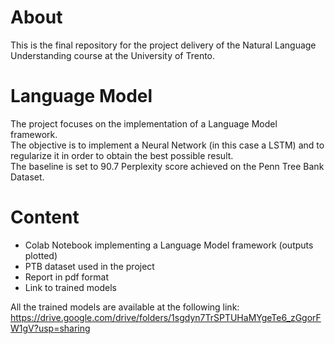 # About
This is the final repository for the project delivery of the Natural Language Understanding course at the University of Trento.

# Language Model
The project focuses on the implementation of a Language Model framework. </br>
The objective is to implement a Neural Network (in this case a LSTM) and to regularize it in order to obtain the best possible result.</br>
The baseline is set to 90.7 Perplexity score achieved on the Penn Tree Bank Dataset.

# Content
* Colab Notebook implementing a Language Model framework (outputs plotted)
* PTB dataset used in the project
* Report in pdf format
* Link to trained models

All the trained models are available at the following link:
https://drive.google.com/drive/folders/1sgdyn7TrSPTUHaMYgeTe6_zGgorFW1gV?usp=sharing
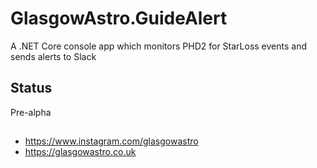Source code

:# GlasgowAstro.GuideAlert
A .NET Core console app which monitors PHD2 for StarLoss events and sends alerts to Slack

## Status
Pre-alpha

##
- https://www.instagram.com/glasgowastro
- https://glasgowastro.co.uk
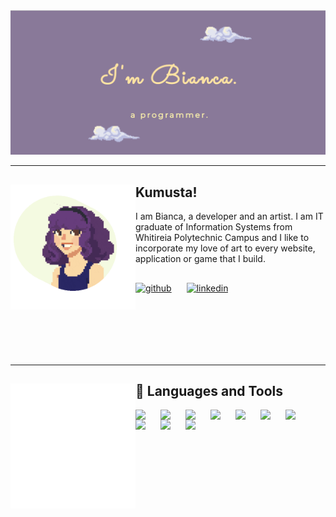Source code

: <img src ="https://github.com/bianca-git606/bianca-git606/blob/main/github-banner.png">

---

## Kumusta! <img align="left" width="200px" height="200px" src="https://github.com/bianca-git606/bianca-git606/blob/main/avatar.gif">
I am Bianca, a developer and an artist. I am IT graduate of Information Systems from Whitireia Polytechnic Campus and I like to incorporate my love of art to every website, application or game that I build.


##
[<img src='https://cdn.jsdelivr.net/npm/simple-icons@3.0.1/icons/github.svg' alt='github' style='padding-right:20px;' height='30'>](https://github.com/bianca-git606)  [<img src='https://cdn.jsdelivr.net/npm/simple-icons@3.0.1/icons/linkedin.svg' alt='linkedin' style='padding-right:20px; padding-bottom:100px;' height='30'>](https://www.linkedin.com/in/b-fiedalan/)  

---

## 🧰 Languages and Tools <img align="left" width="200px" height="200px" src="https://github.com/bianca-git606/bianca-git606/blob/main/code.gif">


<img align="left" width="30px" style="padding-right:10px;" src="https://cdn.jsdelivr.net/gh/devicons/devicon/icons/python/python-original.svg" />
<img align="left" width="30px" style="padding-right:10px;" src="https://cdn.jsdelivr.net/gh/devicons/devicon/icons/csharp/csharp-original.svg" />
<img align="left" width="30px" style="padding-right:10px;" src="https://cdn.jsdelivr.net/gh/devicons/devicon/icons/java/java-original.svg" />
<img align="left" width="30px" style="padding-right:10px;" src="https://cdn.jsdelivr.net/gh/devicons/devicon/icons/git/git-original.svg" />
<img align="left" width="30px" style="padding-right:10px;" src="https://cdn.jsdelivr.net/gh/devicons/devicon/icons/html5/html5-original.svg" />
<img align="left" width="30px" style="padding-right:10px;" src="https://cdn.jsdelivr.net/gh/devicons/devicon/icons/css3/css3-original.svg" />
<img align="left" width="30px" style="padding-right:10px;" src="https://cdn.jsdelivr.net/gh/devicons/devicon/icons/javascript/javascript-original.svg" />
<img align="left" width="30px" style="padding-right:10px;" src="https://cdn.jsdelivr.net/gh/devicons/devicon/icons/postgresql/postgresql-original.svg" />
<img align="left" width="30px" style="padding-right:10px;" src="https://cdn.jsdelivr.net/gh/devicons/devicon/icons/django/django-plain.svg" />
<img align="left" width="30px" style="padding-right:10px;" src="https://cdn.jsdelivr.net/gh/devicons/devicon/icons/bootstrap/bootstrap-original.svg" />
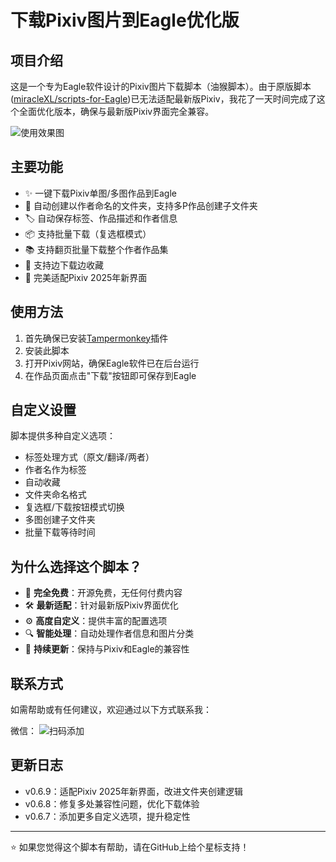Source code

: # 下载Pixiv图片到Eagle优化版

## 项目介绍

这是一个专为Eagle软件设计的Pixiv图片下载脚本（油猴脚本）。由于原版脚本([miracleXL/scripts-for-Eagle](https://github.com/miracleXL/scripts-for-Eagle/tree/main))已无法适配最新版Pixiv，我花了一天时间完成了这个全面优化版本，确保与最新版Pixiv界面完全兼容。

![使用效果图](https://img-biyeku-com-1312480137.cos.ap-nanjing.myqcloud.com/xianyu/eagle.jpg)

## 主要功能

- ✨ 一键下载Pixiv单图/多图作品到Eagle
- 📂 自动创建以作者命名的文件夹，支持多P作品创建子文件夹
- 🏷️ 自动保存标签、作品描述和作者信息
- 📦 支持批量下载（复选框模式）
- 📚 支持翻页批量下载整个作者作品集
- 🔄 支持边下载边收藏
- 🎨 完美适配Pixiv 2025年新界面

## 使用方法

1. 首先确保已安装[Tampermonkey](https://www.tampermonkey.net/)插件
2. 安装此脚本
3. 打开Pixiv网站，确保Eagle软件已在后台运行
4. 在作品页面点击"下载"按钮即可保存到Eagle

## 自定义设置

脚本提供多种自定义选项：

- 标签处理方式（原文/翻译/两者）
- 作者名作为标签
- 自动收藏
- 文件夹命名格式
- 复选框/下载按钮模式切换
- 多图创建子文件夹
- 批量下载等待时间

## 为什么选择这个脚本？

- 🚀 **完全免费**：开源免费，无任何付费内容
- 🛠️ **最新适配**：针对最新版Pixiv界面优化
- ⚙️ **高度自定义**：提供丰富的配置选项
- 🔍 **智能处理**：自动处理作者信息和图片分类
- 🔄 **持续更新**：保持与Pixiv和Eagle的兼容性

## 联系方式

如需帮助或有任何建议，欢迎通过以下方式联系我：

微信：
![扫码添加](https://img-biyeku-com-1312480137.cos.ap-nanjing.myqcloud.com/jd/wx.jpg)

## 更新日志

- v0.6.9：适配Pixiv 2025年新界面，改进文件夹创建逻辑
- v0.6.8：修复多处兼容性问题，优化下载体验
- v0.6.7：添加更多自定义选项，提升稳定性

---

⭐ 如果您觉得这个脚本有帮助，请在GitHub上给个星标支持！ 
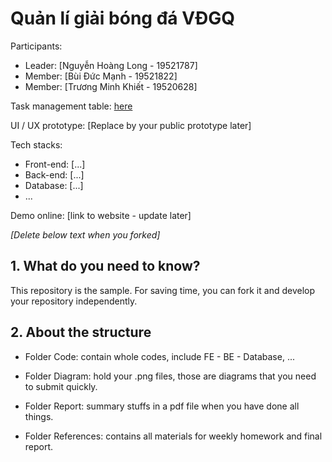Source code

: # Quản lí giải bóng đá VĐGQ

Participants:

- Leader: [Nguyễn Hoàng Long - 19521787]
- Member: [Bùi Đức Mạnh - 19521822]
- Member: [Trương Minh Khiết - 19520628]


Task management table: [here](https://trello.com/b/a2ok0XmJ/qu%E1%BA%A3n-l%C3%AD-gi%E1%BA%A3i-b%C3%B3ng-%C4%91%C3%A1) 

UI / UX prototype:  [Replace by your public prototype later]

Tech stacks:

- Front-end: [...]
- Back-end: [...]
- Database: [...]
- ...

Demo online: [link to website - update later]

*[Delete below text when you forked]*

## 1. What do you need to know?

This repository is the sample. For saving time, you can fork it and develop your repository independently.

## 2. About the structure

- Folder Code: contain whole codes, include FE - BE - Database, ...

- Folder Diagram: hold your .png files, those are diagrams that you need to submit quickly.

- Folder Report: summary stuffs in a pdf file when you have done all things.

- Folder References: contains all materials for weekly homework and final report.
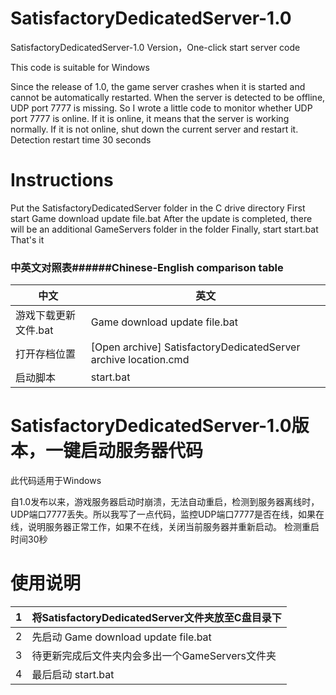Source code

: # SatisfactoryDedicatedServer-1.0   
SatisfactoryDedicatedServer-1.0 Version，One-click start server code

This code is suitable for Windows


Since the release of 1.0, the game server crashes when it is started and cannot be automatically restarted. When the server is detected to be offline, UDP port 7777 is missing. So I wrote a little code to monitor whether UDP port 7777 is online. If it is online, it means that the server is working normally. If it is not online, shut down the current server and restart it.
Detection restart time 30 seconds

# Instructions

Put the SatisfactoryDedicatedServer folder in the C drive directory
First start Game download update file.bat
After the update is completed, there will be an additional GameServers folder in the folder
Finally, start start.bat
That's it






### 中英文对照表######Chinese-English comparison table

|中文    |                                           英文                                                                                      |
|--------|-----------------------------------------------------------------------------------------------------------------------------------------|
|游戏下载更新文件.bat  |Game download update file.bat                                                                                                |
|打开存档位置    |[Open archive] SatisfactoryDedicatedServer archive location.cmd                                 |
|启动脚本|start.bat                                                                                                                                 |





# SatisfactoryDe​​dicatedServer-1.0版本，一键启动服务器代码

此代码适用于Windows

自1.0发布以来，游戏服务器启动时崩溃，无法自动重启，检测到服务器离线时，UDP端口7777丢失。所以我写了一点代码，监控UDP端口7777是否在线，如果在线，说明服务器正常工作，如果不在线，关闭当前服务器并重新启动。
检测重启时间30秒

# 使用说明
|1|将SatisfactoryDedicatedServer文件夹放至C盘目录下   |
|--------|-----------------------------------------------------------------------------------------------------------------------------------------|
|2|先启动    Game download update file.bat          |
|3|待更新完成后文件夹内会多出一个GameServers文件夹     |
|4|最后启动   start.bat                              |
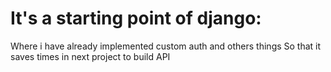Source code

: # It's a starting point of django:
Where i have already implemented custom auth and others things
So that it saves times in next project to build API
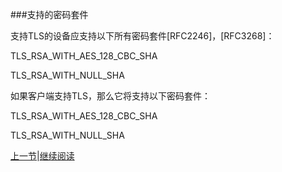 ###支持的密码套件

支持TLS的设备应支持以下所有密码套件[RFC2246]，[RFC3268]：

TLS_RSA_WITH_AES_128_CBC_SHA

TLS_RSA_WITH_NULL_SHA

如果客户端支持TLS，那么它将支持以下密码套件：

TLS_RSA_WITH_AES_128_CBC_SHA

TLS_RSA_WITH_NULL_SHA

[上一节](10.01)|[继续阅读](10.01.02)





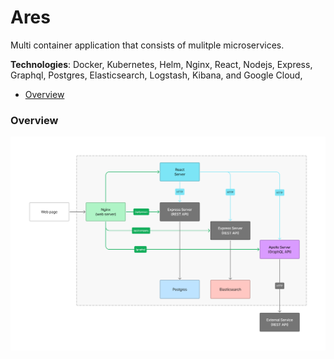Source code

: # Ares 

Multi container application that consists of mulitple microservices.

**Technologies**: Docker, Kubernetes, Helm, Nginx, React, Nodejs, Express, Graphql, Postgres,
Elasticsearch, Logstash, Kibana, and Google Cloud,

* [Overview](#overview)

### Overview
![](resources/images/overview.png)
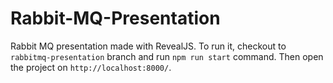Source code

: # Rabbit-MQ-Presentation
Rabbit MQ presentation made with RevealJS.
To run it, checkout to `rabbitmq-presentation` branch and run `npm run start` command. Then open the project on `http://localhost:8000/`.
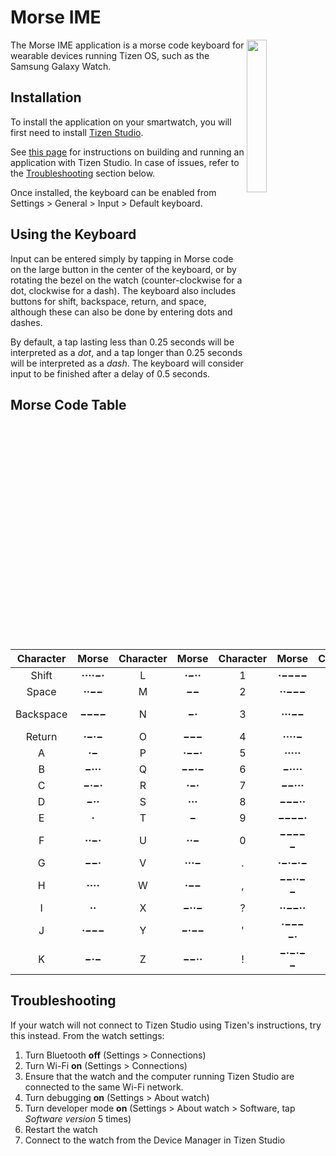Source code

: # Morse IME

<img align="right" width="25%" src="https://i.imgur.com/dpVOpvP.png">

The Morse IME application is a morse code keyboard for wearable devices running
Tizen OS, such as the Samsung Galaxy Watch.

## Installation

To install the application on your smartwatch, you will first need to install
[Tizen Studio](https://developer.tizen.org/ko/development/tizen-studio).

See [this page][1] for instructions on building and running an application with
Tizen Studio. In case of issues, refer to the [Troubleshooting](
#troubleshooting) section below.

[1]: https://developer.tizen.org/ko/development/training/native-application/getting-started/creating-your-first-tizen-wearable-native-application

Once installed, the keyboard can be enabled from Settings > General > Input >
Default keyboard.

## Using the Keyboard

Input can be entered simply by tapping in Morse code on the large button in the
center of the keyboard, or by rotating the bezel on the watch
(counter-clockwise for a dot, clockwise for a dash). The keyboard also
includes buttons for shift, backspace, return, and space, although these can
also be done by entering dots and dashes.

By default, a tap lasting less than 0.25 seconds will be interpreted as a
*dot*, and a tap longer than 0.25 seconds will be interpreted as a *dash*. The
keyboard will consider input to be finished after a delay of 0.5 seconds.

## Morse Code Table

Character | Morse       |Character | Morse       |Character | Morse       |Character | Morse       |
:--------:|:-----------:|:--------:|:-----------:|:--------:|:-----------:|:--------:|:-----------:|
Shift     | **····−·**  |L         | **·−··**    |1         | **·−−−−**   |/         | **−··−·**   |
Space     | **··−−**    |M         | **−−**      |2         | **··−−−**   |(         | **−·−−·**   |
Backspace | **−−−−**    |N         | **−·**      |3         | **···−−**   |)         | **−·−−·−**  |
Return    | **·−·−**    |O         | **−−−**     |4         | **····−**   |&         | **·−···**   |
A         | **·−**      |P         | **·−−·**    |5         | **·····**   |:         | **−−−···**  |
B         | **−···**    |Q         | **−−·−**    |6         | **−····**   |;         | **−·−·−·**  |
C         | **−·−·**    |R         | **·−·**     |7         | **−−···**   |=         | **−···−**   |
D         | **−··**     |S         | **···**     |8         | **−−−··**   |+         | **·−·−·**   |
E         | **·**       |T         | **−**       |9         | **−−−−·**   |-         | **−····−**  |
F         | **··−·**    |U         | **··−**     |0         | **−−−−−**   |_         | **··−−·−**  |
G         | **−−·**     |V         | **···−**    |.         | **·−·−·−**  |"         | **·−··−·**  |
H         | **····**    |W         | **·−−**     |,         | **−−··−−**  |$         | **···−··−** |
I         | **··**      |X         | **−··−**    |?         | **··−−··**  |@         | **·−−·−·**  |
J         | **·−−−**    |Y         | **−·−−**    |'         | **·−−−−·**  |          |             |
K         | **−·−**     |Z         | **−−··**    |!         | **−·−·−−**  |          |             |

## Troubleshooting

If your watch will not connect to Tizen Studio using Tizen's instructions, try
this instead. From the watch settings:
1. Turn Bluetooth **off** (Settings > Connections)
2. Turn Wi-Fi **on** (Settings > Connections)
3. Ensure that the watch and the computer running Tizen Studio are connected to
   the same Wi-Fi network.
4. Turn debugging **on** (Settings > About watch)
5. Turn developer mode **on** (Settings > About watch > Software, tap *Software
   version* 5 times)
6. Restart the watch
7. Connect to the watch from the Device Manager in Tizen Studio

§ §

Requirement
Reproduce the lines above beginning at the line that contains "自1.0发布以来，游戏服务器" and ending at the line that contains "Where i have". No pictures.

Output for this task
自1.0发布以来，游戏服务器启动时崩溃，无法自动重启，检测到服务器离线时，UDP端口7777丢失。所以我写了一点代码，监控UDP端口7777是否在线，如果在线，说明服务器正常工作，如果不在线，关闭当前服务器并重新启动。
检测重启时间30秒

# 使用说明
|1|将SatisfactoryDedicatedServer文件夹放至C盘目录下   |
|--------|-----------------------------------------------------------------------------------------------------------------------------------------|
|2|先启动    Game download update file.bat          |
|3|待更新完成后文件夹内会多出一个GameServers文件夹     |
|4|最后启动   start.bat                              |
Source code

: # It's a starting point of django:
Where i have already implemented custom auth and others things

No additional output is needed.